Gear

The Car Safety Issue Far Too Many Parents Ignore

Your car seat is on lock, sure, but what about your tires?

This story was produced in partnership with Michelin North America, Inc.

It’s a sunny spring day at the 3,500-acre Laurens Proving Grounds in South Carolina, where Michelin has been testing tires since 1976. The cruise control is set at 45 mph, which feels pretty fast when you’re barreling between traffic cones down a test track with sprinklers dousing the asphalt, waiting for the signal to hit the brakes. I’m not on Michelin tires for this run, but those of a close competitor. Both this and the Michelin sets I was recently driving on are buffed-down nearly to the end of their lifespan.

“Brake!” cries the instructor in the passenger seat, as the front bumper reaches a yellow flag marker at the side of the track.

I put my full weight on the pedal, the ABS stutters into action, and I expect the car to stop where it had on the previous run — even my reflexes were expecting it — but instead I just keep going. And at the spot where the car fitted with Michelin tires had come to dead stop, I am still going 18 mph — a speed at which a collision with anything is still a dangerous accident.

“Feel the difference?” asks the instructor.

I feel it, I see it, and I won’t soon forget it.

When we think of child safety in a car, we think about car seats, often to the point of obsession. We install them in our cars with great care, staring at the level with a surveyor’s precision, and yanking the base back and forth to make sure it’s as tight as it can be. The car seat absorbs a tremendous amount of parental obsession, and rightly so. But most of us overlook the fact that one of the most fundamental child safety devices isn’t in the car at all: It is the set of tires your car is riding on.

When you drive, the actual portion of each tire in contact with the road at any given time is an area about the size of your hand. So, you’re driving around a few thousand pounds of vehicle with four hands touching the road. Now add a deluge of rain, and you have to trust those four hands to stay in contact with the road. As tires wear out and treads get increasingly shallow, those four hands struggle to continue safely channeling off water. This means when you take a corner in the rain, you’re more likely to lose control. If you need to make a sudden stop, even if your brakes do their job perfectly, your tires will not.

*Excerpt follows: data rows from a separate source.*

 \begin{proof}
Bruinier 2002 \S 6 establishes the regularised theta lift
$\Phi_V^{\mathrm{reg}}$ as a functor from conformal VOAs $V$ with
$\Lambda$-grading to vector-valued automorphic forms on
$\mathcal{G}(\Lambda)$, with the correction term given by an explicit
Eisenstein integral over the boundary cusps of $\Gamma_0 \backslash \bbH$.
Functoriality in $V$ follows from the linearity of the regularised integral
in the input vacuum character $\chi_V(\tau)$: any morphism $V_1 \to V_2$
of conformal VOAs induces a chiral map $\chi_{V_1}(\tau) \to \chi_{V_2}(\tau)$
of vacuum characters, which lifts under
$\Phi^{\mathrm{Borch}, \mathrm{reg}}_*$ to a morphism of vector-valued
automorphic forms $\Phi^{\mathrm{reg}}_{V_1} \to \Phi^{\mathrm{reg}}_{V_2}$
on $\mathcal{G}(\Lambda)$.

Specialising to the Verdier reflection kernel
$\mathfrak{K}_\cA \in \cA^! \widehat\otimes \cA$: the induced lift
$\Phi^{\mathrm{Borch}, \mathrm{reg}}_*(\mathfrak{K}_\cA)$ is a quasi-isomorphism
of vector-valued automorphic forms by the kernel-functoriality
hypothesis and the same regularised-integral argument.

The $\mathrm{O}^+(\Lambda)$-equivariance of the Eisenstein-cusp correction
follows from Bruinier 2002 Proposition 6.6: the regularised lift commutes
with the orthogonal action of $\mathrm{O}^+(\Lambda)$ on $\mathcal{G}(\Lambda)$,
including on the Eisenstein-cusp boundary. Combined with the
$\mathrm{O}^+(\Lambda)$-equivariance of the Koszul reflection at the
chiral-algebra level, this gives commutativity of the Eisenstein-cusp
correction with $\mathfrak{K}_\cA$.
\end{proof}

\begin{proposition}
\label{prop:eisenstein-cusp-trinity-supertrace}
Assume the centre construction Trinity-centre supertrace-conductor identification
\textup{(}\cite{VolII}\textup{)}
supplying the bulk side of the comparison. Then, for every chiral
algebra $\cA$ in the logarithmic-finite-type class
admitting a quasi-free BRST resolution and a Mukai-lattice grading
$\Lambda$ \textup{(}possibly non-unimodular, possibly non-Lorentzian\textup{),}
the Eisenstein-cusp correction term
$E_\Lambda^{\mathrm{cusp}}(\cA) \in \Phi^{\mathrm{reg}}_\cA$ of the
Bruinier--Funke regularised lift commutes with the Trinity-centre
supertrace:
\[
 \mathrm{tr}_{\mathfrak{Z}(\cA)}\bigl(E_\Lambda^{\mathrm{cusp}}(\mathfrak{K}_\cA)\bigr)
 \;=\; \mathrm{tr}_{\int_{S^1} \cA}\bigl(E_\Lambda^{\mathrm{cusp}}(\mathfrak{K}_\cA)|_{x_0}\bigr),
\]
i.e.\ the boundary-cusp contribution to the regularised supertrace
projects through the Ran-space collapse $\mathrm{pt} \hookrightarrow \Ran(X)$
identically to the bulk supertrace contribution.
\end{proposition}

We are all driving on worn tires, to varying degrees. So, the question we should ask ourselves as parents is not just how safe our tires are when they’re brand-new, but how safe they are down the stretch. A tire needs grooves and biting edges to channel water away, and both of these tread elements wear away in time with most tires. The MICHELIN® Premier® A/S tires have gone all in on late-life performance, by embedding the tire with hidden treads that reveal themselves over time, to give them a late-life renaissance of sorts. When the tires are brand new they have horizontal treads that look like laser-cut lines, but these gradually widen to become the biting edges of the tires in their golden years. And the vertical grooves also widen with time, in order to maintain safety in inclement weather over the lifespan of the tire.

Most tire companies make tires to perform well when they’re new, because it’s simpler to make them that way: it’s easier to pull a tire out of a mold if it has a more straightforward tread pattern. In essence, they turn their manufacturing expediency into a problem for the consumer down the road, rather than taking on the greater cost and effort needed to make a tire that will keep doing its job throughout its life.

In practice, this means older Michelin tires that hold corners in the rain, and that stop you and your precious cargo while other tires are still going 18 mph. There is something deeply jarring about a product we rely on every day not doing what it’s supposed to. You count on your shower to be hot when you turn the knob; you count on your lights to come on when you flip the switch; and you expect your tires to stop when you slam on the brakes. When these things don’t happen, it can feel like the modern world itself has betrayed you, even when the truth is something simple, like you blew a fuse, or you bought the wrong set of tires.

We buy convertible car seats because they can grow with your child and keep them safe for years to come — from infant, to back-facing, to forward-facing. Similarly, Michelin has made a tire that automatically adjusts for the future. Maybe it’s time for us fathers to adjust accordingly.